Stonewall Jackson, Virginia Military Institute

     Say I take up a hobby: drowning puppies in a bucket, then using a tennis racquet to serve their limp, dripping carcasses at neighborhood children who flee, shrieking, while I laugh and laugh.
     You object to this practice, citing cruelty to animals, to children.
     I reply, "What? You don't realize what a huge problem over-population is among pets? You don't care about animals? And obesity is a major problem among the young. How can you oppose exercise?"

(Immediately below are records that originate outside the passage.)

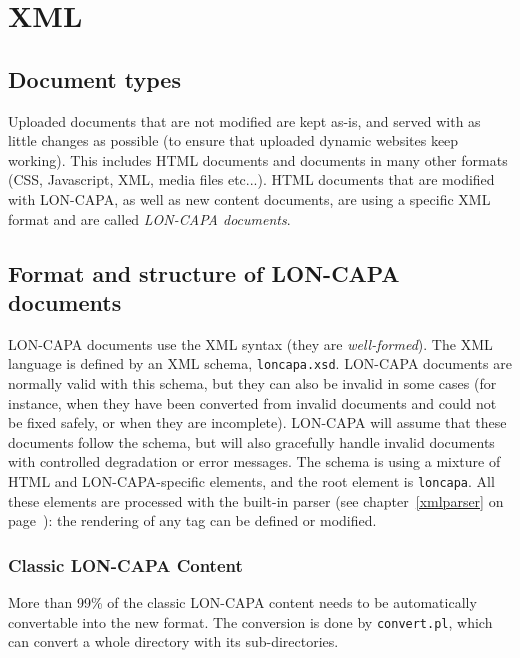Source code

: \chapter{XML}

\section{Document types}
Uploaded documents that are not modified are kept as-is, and served with as little changes as possible (to ensure that uploaded dynamic websites keep working). This includes HTML documents and documents in many other formats (CSS, Javascript, XML, media files etc...).
HTML documents that are modified with LON-CAPA, as well as new content documents, are using a specific XML format and are called \emph{LON-CAPA documents}.

\section{Format and structure of LON-CAPA documents}
LON-CAPA documents use the XML syntax (they are \emph{well-formed}). The XML language is defined by an XML schema, \texttt{loncapa.xsd}. LON-CAPA documents are normally valid with this schema, but they can also be invalid in some cases (for instance, when they have been converted from invalid documents and could not be fixed safely, or when they are incomplete).
LON-CAPA will assume that these documents follow the schema, but will also gracefully handle invalid documents with controlled degradation or error messages.
The schema is using a mixture of HTML and LON-CAPA-specific elements, and the root element is \texttt{loncapa}. All these elements are processed with the built-in parser (see chapter~\ref{xmlparser} on page~\pageref{xmlparser}): the rendering of any tag can be defined or modified.
\subsection{Classic LON-CAPA Content}
More than 99\% of the classic LON-CAPA content needs to be automatically convertable into the new format.
The conversion is done by \texttt{convert.pl}, which can convert a whole directory with its sub-directories.

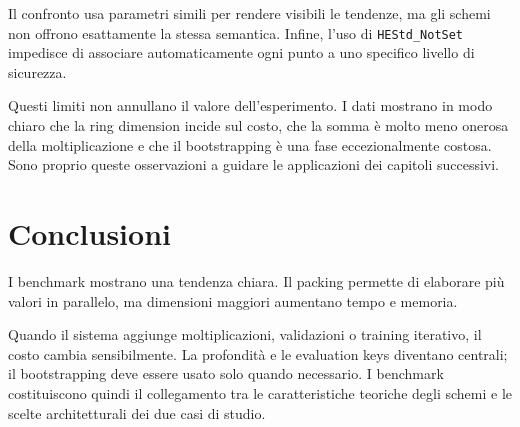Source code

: Il confronto usa parametri simili per rendere visibili le tendenze, ma gli schemi non offrono esattamente la stessa semantica. Infine, l'uso di \texttt{HEStd\_NotSet} impedisce di associare automaticamente ogni punto a uno specifico livello di sicurezza.

Questi limiti non annullano il valore dell'esperimento. I dati mostrano in modo chiaro che la ring dimension incide sul costo, che la somma \`e molto meno onerosa della moltiplicazione e che il bootstrapping \`e una fase eccezionalmente costosa. Sono proprio queste osservazioni a guidare le applicazioni dei capitoli successivi.

\section{Conclusioni}
I benchmark mostrano una tendenza chiara. Il packing permette di elaborare pi\`u valori in parallelo, ma dimensioni maggiori aumentano tempo e memoria.

Quando il sistema aggiunge moltiplicazioni, validazioni o training iterativo, il costo cambia sensibilmente. La profondit\`a e le evaluation keys diventano centrali; il bootstrapping deve essere usato solo quando necessario. I benchmark costituiscono quindi il collegamento tra le caratteristiche teoriche degli schemi e le scelte architetturali dei due casi di studio.
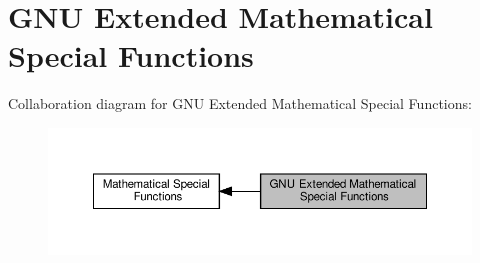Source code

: \hypertarget{group__mathsf__gnu}{}\section{G\+NU Extended Mathematical Special Functions}
\label{group__mathsf__gnu}
Collaboration diagram for G\+NU Extended Mathematical Special Functions\+:
\nopagebreak
\begin{figure}[H]
\begin{center}
\leavevmode
\includegraphics[width=350pt]{group__mathsf__gnu}
\end{center}
\end{figure}
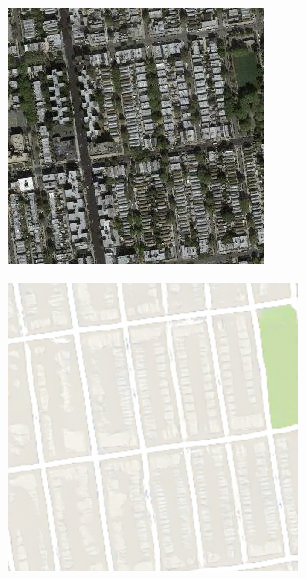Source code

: \begin{figure}
	\medskip

	\begin{subfigure}[t]{.2\textwidth}
		\centering
		\includegraphics[width=\linewidth]{images/cycleGanResults/Satelite19_Or_Ld120_E100_Lr0002.jpg}
	  \end{subfigure}
	  \begin{subfigure}[t]{.2\textwidth}
		\centering
		\includegraphics[width=\linewidth]{images/Vergleich/p2.png}

\end{subfigure}
\end{figure}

     Welcome to what passes for discourse in America, 2017, where no moral lapse is so extreme that it can't be reframed and explained away.
     A mob of Nazis march, on the pretext of defending Civil War monuments. The marchers clash with counter-protesters, then return to the holes they came from. Decent Americans exhibit their displeasure by pulling down the same monuments the Nazis used as pretext, those honoring traitorous Civil War leaders who took up arm against their own country — our country — in open rebellion trying to preserve the grotesque institution of slavery, monuments often set up in the 20th century as a middle finger to Civil Rights protests.
     Our current leader, Donald Trump, can't bring himself to sincerely denounce racism, so instead expounds on the Nazis' excellence, so much that corporate CEOs, not a group famous for morality, draw away in visceral horror.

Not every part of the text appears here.